Kentten Daha Fazlası İçin Kentsel Toplumsal Hareketler

SENEM ZEYBEKOĞLU SADRİ

Kapitalizmin yeni veçhesi olan neoliberal ekonomi ve buna eşlik eden mega-kentleşme, yaklaşık son 40 yıldır gündelik yaşantımızdan gezegenimizin akıbetine kadar hayatımızın tüm alanlarını dönüştürmekte olan en önemli etkenlerden. Bu ekonomik sistemin etkisi altında, uluslararası sermayeyi, yatırımcıları ve küresel elit tabakayı kendilerine çekmek için hummalı bir yarış içinde olan kentler, bedeli ne olursa olsun büyümeyi hedef alan, kent mekanının kullanım değeri ile değil, değişim değeri ile ilgilenen girişimci kent yönetimi modelleri aracılığıyla yeniden yapılanmakta. Yeniden yapılanma sürecinde lüks konut ve tüketim alanları, prestij projeleri, ulaşım altyapıları gibi kenti uluslararası sermayeye peşkeş çekecek türden projelerin inşası için mevcut yaşam alanlarımız, kamusal mekanlarımız ve müştereklerimiz özelleştirilerek meta haline dönüşmekte. Kapalı kapılar ardında kararlaştırılan, dışlayıcı ve tepeden inme bir şekilde uygulanan bu projelerin sosyal, ekonomik ve çevresel bedelini, yerlerinden edilen kent sakinleri ödemekte.

Bu projeler ve uygulamalar sonucunda, üst gelir grubundakiler giderek daha fazla zenginleşirken, her geçen gün daha fazla sayıda kentli yeri geldiğinde şiddet kullanılarak yerinden ediliyor, mülksüzleştiriliyor ve yoksulluğa mahkum ediliyor. Kentsel yoksulluğa mahkum edilenler yalnızca yerinden edilen, hakları ellerinden alınan kent sakinleri değil. Aynı zamanda iş bulmak amacıyla ya da savaşlar ve çevre felaketleri nedeniyle bulundukları yerleri terk edip kente göç etmek zorunda kalanların da büyük bir bölümü kentlerde yoksulluk ve dışlanma ile karşılaşıyor. Bu durum, toplumun farklı katmanları arasındaki kutuplaşmanın artmasına, kent mekanının da fiziksel olarak daha keskin sınırlarla parçalanmasına neden oluyor.
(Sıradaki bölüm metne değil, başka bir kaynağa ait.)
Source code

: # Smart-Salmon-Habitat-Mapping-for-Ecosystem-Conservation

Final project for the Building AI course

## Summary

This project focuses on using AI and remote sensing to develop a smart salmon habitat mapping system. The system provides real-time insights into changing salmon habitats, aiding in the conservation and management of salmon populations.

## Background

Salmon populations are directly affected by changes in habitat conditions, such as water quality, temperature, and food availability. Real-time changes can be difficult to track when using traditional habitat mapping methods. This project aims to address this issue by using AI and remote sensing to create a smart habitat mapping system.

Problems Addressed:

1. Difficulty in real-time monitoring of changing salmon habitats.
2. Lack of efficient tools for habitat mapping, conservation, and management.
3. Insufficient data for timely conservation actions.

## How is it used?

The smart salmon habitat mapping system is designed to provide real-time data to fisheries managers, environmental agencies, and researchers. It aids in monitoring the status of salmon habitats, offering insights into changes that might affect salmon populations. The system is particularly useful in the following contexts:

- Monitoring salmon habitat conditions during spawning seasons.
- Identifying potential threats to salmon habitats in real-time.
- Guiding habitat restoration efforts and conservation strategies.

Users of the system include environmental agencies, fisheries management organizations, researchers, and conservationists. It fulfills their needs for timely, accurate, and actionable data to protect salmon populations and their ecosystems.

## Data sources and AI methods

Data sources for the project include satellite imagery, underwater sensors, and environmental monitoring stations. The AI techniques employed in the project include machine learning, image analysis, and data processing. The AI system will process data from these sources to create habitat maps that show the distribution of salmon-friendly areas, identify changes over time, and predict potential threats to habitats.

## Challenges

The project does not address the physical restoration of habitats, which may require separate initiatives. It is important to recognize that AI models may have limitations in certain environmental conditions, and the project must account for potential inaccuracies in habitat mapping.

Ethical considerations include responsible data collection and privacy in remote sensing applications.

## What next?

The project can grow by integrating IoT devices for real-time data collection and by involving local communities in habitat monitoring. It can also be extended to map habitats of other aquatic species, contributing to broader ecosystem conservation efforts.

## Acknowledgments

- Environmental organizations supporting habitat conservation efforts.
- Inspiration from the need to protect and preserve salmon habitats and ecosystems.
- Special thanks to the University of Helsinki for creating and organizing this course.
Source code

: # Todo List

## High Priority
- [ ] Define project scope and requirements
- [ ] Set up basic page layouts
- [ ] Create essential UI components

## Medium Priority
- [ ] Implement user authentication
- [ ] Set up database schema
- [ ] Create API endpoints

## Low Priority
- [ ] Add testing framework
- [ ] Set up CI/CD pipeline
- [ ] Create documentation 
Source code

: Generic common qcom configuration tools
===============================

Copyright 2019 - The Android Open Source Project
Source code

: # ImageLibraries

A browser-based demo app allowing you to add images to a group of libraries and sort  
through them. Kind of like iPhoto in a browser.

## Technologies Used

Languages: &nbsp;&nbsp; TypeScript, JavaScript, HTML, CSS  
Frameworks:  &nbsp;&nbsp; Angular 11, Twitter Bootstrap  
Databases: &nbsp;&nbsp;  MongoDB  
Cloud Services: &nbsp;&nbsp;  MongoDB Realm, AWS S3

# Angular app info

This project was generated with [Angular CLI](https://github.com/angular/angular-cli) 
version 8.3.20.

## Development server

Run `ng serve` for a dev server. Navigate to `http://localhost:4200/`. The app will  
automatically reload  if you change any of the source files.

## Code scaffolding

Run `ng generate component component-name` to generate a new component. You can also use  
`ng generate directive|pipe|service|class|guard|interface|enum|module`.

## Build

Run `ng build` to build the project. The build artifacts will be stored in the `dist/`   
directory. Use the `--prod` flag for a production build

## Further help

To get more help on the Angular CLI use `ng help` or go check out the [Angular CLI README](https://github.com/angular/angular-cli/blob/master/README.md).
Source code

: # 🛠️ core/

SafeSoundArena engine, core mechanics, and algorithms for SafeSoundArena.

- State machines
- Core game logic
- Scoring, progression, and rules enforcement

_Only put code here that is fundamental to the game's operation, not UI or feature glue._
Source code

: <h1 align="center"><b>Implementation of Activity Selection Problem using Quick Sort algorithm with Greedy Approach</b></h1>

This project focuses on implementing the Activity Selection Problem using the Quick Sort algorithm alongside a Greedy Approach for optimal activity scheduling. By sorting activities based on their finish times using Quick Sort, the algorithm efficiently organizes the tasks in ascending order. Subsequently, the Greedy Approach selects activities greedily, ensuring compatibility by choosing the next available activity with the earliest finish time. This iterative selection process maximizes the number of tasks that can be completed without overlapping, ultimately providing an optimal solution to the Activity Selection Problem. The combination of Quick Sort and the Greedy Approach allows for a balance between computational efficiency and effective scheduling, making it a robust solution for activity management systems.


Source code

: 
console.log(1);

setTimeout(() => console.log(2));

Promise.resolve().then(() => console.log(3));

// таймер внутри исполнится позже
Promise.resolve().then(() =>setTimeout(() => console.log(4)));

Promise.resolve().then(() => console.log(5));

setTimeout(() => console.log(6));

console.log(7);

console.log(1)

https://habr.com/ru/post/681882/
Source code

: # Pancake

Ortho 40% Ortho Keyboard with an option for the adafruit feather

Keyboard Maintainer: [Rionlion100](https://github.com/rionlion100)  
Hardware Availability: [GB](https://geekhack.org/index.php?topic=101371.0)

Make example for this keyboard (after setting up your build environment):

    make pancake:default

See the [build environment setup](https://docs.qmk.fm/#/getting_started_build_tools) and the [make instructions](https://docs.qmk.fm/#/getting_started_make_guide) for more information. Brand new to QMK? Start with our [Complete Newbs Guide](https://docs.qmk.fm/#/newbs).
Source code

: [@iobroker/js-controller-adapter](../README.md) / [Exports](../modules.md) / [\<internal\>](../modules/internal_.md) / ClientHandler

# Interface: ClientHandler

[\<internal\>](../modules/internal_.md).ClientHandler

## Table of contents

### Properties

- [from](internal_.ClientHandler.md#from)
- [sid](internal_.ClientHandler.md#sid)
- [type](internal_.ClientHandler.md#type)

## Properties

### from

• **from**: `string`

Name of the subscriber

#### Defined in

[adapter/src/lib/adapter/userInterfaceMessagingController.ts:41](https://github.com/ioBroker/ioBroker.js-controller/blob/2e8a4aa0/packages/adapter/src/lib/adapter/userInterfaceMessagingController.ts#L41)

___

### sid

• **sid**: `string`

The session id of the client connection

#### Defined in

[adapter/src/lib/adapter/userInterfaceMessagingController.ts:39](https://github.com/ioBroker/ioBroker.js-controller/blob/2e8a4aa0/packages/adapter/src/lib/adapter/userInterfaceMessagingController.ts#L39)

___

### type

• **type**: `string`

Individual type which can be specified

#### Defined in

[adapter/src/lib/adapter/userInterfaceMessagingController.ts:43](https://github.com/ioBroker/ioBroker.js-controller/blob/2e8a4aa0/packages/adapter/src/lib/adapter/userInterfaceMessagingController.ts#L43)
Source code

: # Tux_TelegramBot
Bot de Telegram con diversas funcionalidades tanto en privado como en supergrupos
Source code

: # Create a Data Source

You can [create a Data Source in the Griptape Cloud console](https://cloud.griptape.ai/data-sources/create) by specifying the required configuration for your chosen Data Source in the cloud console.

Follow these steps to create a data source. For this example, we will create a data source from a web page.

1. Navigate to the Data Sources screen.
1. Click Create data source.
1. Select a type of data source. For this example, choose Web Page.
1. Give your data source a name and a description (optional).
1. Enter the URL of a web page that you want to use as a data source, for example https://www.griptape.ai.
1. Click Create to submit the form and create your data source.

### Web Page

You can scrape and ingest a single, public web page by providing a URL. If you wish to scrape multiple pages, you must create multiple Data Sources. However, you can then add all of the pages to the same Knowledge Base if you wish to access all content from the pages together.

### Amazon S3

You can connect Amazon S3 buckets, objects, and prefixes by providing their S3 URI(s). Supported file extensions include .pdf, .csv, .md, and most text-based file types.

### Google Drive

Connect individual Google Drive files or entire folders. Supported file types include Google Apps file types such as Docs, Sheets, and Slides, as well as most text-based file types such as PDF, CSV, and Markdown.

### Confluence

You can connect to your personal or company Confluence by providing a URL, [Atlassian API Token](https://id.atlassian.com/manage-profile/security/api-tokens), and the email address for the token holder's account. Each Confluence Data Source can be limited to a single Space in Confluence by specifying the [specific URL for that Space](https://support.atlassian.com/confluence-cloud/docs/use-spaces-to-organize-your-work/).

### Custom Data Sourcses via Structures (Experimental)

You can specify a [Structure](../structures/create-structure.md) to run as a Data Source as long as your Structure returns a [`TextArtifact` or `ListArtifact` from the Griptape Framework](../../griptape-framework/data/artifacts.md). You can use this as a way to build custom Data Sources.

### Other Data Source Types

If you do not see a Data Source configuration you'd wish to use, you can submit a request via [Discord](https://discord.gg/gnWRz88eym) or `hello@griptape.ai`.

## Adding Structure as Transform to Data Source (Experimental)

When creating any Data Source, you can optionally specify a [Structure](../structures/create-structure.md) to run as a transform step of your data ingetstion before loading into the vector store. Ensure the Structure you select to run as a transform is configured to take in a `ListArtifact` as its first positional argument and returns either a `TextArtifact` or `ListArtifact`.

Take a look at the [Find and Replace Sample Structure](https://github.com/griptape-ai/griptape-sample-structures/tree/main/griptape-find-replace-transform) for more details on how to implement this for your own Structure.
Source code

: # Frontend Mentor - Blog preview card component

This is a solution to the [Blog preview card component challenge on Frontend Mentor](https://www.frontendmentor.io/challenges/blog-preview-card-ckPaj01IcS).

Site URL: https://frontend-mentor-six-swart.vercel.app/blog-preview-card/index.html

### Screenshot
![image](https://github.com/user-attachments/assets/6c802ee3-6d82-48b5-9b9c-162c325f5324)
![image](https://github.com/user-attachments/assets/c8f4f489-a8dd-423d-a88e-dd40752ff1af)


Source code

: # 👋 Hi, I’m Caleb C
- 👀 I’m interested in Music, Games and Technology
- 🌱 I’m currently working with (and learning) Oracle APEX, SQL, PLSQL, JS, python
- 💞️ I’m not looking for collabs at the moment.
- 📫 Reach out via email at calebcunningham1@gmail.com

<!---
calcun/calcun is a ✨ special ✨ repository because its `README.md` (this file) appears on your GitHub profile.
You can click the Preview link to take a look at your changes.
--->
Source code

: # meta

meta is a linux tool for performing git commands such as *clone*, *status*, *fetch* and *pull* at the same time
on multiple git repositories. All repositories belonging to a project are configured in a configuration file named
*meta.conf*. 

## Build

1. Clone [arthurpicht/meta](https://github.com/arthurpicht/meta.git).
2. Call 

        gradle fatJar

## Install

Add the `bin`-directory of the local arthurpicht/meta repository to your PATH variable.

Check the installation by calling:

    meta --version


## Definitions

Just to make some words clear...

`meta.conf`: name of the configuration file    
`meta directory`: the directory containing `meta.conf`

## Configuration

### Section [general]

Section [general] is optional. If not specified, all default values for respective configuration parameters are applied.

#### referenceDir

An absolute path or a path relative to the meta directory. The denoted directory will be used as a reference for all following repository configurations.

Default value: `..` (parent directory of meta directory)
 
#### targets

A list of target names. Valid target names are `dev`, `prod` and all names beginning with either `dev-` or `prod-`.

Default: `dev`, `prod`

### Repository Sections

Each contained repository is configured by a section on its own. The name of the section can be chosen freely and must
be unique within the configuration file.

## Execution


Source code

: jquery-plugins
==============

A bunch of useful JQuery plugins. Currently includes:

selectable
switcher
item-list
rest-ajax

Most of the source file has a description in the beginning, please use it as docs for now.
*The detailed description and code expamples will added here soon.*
Bu kentleşme modeli, yalnızca kentleri dönüştürmekle kalmıyor, 20.yüzyılın savaşlar, ekonomik buhranlar gibi insanlığın kanlı bedeller ödeyerek aştığı kriz durumlarına bugün bir de ekolojik krizi ekleyerek, kent merkezlerini, kırsal yerleşimleri, yaban hayatı, ekosistemleri, ormanları, nehirleri, denizleri ve pek çok canlı türünü dev bir tsunami dalgası gibi yutarak, binlerce yıldır bize ev sahipliği yapmış olan gezegenimizi tanınmaz hale getiriyor.

Transition Network
Living Lots NYC
NYC Community Land Initiative
Neighborhood Action Coalition
Occupy Wall Street

Tüm kaynaklarımızın kontrolünün belli bir azınlığın eline geçtiği, geri kalanın da kirlendiği ve tükenmeye yüz tuttuğu bir dönemde, çocuklarımızın işi daha da zor. Eğer bugünkü sistem devam ederse, çocuklarımız (ve insanlık olarak o kadar uzun süre hayatta kalmayı başarabilirsek torunlarımız), petrol bağımlısı olan ve büyü ya da öl düsturuna endeksli endüstriyel kitlesel üretim ve onun günümüzdeki yan ürünü olan neoliberal kentleşmenin bize dayattığı tüketime dayalı yaşam biçimi nedeniyle, bugünkünden çok daha kısıtlı kaynaklarla daha fazla kirlenmiş ve daha eşitsiz bir dünyada yaşamak zorunda kalacaklar.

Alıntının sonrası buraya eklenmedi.